Ingeo is trademarked brand name for a range of polylactic acid (PLA) biopolymers owned by NatureWorks.

The process to create Ingeo uses the carbon stored in plants by photosynthesis in the form of dextrose sugar. The carbon and other elements in these sugars are then used to make a biopolymer through a process of fermentation and separation. The resulting resin can, then be injection molded into plastics goods, extruded for film applications, thermoformed into packaging, or extruded for use in textiles applications.

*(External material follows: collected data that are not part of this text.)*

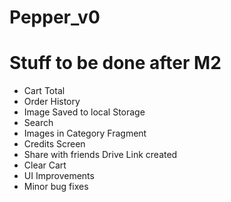 # Pepper_v0

<h1>Stuff to be done after M2</h2>
<ul>
  <li>Cart Total</li>
  <li>Order History</li>
  <li>Image Saved to local Storage</li>
  <li>Search</li>
  <li>Images in Category Fragment</li>
  <li>Credits Screen</li>
  <li>Share with friends Drive Link created</li>
  <li>Clear Cart</li>
  <li>UI Improvements</li>
  <li>Minor bug fixes</li>
</ul>



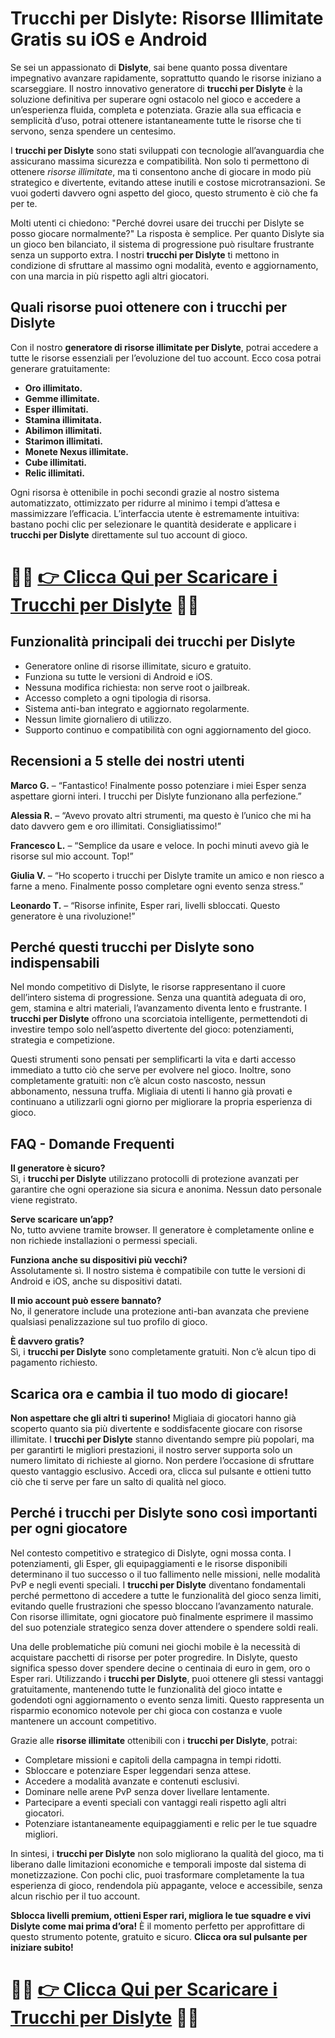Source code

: <h1>Trucchi per Dislyte: Risorse Illimitate Gratis su iOS e Android</h1>

<p>Se sei un appassionato di <strong>Dislyte</strong>, sai bene quanto possa diventare impegnativo avanzare rapidamente, soprattutto quando le risorse iniziano a scarseggiare. Il nostro innovativo generatore di <strong>trucchi per Dislyte</strong> è la soluzione definitiva per superare ogni ostacolo nel gioco e accedere a un’esperienza fluida, completa e potenziata. Grazie alla sua efficacia e semplicità d’uso, potrai ottenere istantaneamente tutte le risorse che ti servono, senza spendere un centesimo.</p>

<p>I <strong>trucchi per Dislyte</strong> sono stati sviluppati con tecnologie all’avanguardia che assicurano massima sicurezza e compatibilità. Non solo ti permettono di ottenere <em>risorse illimitate</em>, ma ti consentono anche di giocare in modo più strategico e divertente, evitando attese inutili e costose microtransazioni. Se vuoi goderti davvero ogni aspetto del gioco, questo strumento è ciò che fa per te.</p>

<p>Molti utenti ci chiedono: "Perché dovrei usare dei trucchi per Dislyte se posso giocare normalmente?" La risposta è semplice. Per quanto Dislyte sia un gioco ben bilanciato, il sistema di progressione può risultare frustrante senza un supporto extra. I nostri <strong>trucchi per Dislyte</strong> ti mettono in condizione di sfruttare al massimo ogni modalità, evento e aggiornamento, con una marcia in più rispetto agli altri giocatori.</p>

<h2>Quali risorse puoi ottenere con i trucchi per Dislyte</h2>

<p>Con il nostro <strong>generatore di risorse illimitate per Dislyte</strong>, potrai accedere a tutte le risorse essenziali per l’evoluzione del tuo account. Ecco cosa potrai generare gratuitamente:</p>

<ul>
  <li><strong>Oro illimitato.</strong></li>
  <li><strong>Gemme illimitate.</strong></li>
  <li><strong>Esper illimitati.</strong></li>
  <li><strong>Stamina illimitata.</strong></li>
  <li><strong>Abilimon illimitati.</strong></li>
  <li><strong>Starimon illimitati.</strong></li>
  <li><strong>Monete Nexus illimitate.</strong></li>
  <li><strong>Cube illimitati.</strong></li>
  <li><strong>Relic illimitati.</strong></li>
</ul>

<p>Ogni risorsa è ottenibile in pochi secondi grazie al nostro sistema automatizzato, ottimizzato per ridurre al minimo i tempi d’attesa e massimizzare l’efficacia. L’interfaccia utente è estremamente intuitiva: bastano pochi clic per selezionare le quantità desiderate e applicare i <strong>trucchi per Dislyte</strong> direttamente sul tuo account di gioco.</p>

# 🔴🔴 **[👉 Clicca Qui per Scaricare i Trucchi per Dislyte](https://tinyurl.com/SfidaInMano)** 🔴🔴

<h2>Funzionalità principali dei trucchi per Dislyte</h2>

<ul>
  <li>Generatore online di risorse illimitate, sicuro e gratuito.</li>
  <li>Funziona su tutte le versioni di Android e iOS.</li>
  <li>Nessuna modifica richiesta: non serve root o jailbreak.</li>
  <li>Accesso completo a ogni tipologia di risorsa.</li>
  <li>Sistema anti-ban integrato e aggiornato regolarmente.</li>
  <li>Nessun limite giornaliero di utilizzo.</li>
  <li>Supporto continuo e compatibilità con ogni aggiornamento del gioco.</li>
</ul>

<h2>Recensioni a 5 stelle dei nostri utenti</h2>

<p><strong>Marco G.</strong> – “Fantastico! Finalmente posso potenziare i miei Esper senza aspettare giorni interi. I trucchi per Dislyte funzionano alla perfezione.”</p>
<p><strong>Alessia R.</strong> – “Avevo provato altri strumenti, ma questo è l’unico che mi ha dato davvero gem e oro illimitati. Consigliatissimo!”</p>
<p><strong>Francesco L.</strong> – “Semplice da usare e veloce. In pochi minuti avevo già le risorse sul mio account. Top!”</p>
<p><strong>Giulia V.</strong> – “Ho scoperto i trucchi per Dislyte tramite un amico e non riesco a farne a meno. Finalmente posso completare ogni evento senza stress.”</p>
<p><strong>Leonardo T.</strong> – “Risorse infinite, Esper rari, livelli sbloccati. Questo generatore è una rivoluzione!”</p>

<h2>Perché questi trucchi per Dislyte sono indispensabili</h2>

<p>Nel mondo competitivo di Dislyte, le risorse rappresentano il cuore dell’intero sistema di progressione. Senza una quantità adeguata di oro, gem, stamina e altri materiali, l’avanzamento diventa lento e frustrante. I <strong>trucchi per Dislyte</strong> offrono una scorciatoia intelligente, permettendoti di investire tempo solo nell’aspetto divertente del gioco: potenziamenti, strategia e competizione.</p>

<p>Questi strumenti sono pensati per semplificarti la vita e darti accesso immediato a tutto ciò che serve per evolvere nel gioco. Inoltre, sono completamente gratuiti: non c’è alcun costo nascosto, nessun abbonamento, nessuna truffa. Migliaia di utenti li hanno già provati e continuano a utilizzarli ogni giorno per migliorare la propria esperienza di gioco.</p>

<h2>FAQ - Domande Frequenti</h2>

<p><strong>Il generatore è sicuro?</strong><br>
Sì, i <strong>trucchi per Dislyte</strong> utilizzano protocolli di protezione avanzati per garantire che ogni operazione sia sicura e anonima. Nessun dato personale viene registrato.</p>

<p><strong>Serve scaricare un’app?</strong><br>
No, tutto avviene tramite browser. Il generatore è completamente online e non richiede installazioni o permessi speciali.</p>

<p><strong>Funziona anche su dispositivi più vecchi?</strong><br>
Assolutamente sì. Il nostro sistema è compatibile con tutte le versioni di Android e iOS, anche su dispositivi datati.</p>

<p><strong>Il mio account può essere bannato?</strong><br>
No, il generatore include una protezione anti-ban avanzata che previene qualsiasi penalizzazione sul tuo profilo di gioco.</p>

<p><strong>È davvero gratis?</strong><br>
Sì, i <strong>trucchi per Dislyte</strong> sono completamente gratuiti. Non c’è alcun tipo di pagamento richiesto.</p>

<h2>Scarica ora e cambia il tuo modo di giocare!</h2>

<p><strong>Non aspettare che gli altri ti superino!</strong> Migliaia di giocatori hanno già scoperto quanto sia più divertente e soddisfacente giocare con risorse illimitate. I <strong>trucchi per Dislyte</strong> stanno diventando sempre più popolari, ma per garantirti le migliori prestazioni, il nostro server supporta solo un numero limitato di richieste al giorno. Non perdere l’occasione di sfruttare questo vantaggio esclusivo. Accedi ora, clicca sul pulsante e ottieni tutto ciò che ti serve per fare un salto di qualità nel gioco.</p>

<h2>Perché i trucchi per Dislyte sono così importanti per ogni giocatore</h2>

<p>Nel contesto competitivo e strategico di Dislyte, ogni mossa conta. I potenziamenti, gli Esper, gli equipaggiamenti e le risorse disponibili determinano il tuo successo o il tuo fallimento nelle missioni, nelle modalità PvP e negli eventi speciali. I <strong>trucchi per Dislyte</strong> diventano fondamentali perché permettono di accedere a tutte le funzionalità del gioco senza limiti, evitando quelle frustrazioni che spesso bloccano l’avanzamento naturale. Con risorse illimitate, ogni giocatore può finalmente esprimere il massimo del suo potenziale strategico senza dover attendere o spendere soldi reali.</p>

<p>Una delle problematiche più comuni nei giochi mobile è la necessità di acquistare pacchetti di risorse per poter progredire. In Dislyte, questo significa spesso dover spendere decine o centinaia di euro in gem, oro o Esper rari. Utilizzando i <strong>trucchi per Dislyte</strong>, puoi ottenere gli stessi vantaggi gratuitamente, mantenendo tutte le funzionalità del gioco intatte e godendoti ogni aggiornamento o evento senza limiti. Questo rappresenta un risparmio economico notevole per chi gioca con costanza e vuole mantenere un account competitivo.</p>

<p>Grazie alle <strong>risorse illimitate</strong> ottenibili con i <strong>trucchi per Dislyte</strong>, potrai:</p>

<ul>
  <li>Completare missioni e capitoli della campagna in tempi ridotti.</li>
  <li>Sbloccare e potenziare Esper leggendari senza attese.</li>
  <li>Accedere a modalità avanzate e contenuti esclusivi.</li>
  <li>Dominare nelle arene PvP senza dover livellare lentamente.</li>
  <li>Partecipare a eventi speciali con vantaggi reali rispetto agli altri giocatori.</li>
  <li>Potenziare istantaneamente equipaggiamenti e relic per le tue squadre migliori.</li>
</ul>

<p>In sintesi, i <strong>trucchi per Dislyte</strong> non solo migliorano la qualità del gioco, ma ti liberano dalle limitazioni economiche e temporali imposte dal sistema di monetizzazione. Con pochi clic, puoi trasformare completamente la tua esperienza di gioco, rendendola più appagante, veloce e accessibile, senza alcun rischio per il tuo account.</p>

<p><strong>Sblocca livelli premium, ottieni Esper rari, migliora le tue squadre e vivi Dislyte come mai prima d’ora!</strong> È il momento perfetto per approfittare di questo strumento potente, gratuito e sicuro. <strong>Clicca ora sul pulsante per iniziare subito!</strong></p>

# 🔴🔴 **[👉 Clicca Qui per Scaricare i Trucchi per Dislyte](https://tinyurl.com/SfidaInMano)** 🔴🔴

PLA is more resistant to ultraviolet light than most other synthetics such as low density polyethylene (LDPE). It has relatively low flammability and smoke generation.  Because it is more hydrophobic than common polyester fibers, when blended with cotton and wool, the biopolymer results in lighter garments that repel moisture.

The biopolymer is also used in packaging manufacturing, including bottles for mineral water, that can be found already on the market (e.g. in Italy). Applications can be clear, opaque, flexible, or rigid. The biopolymer is similar to polystyrene, and exhibits tensile strength and modulus comparable to hydrocarbon-based thermoplastics. Much like polyester, it resists grease and oil, and offers flavor and odor barrier. Ingeo provides heat sealability at temperatures equivalent to polyolefin sealant resins.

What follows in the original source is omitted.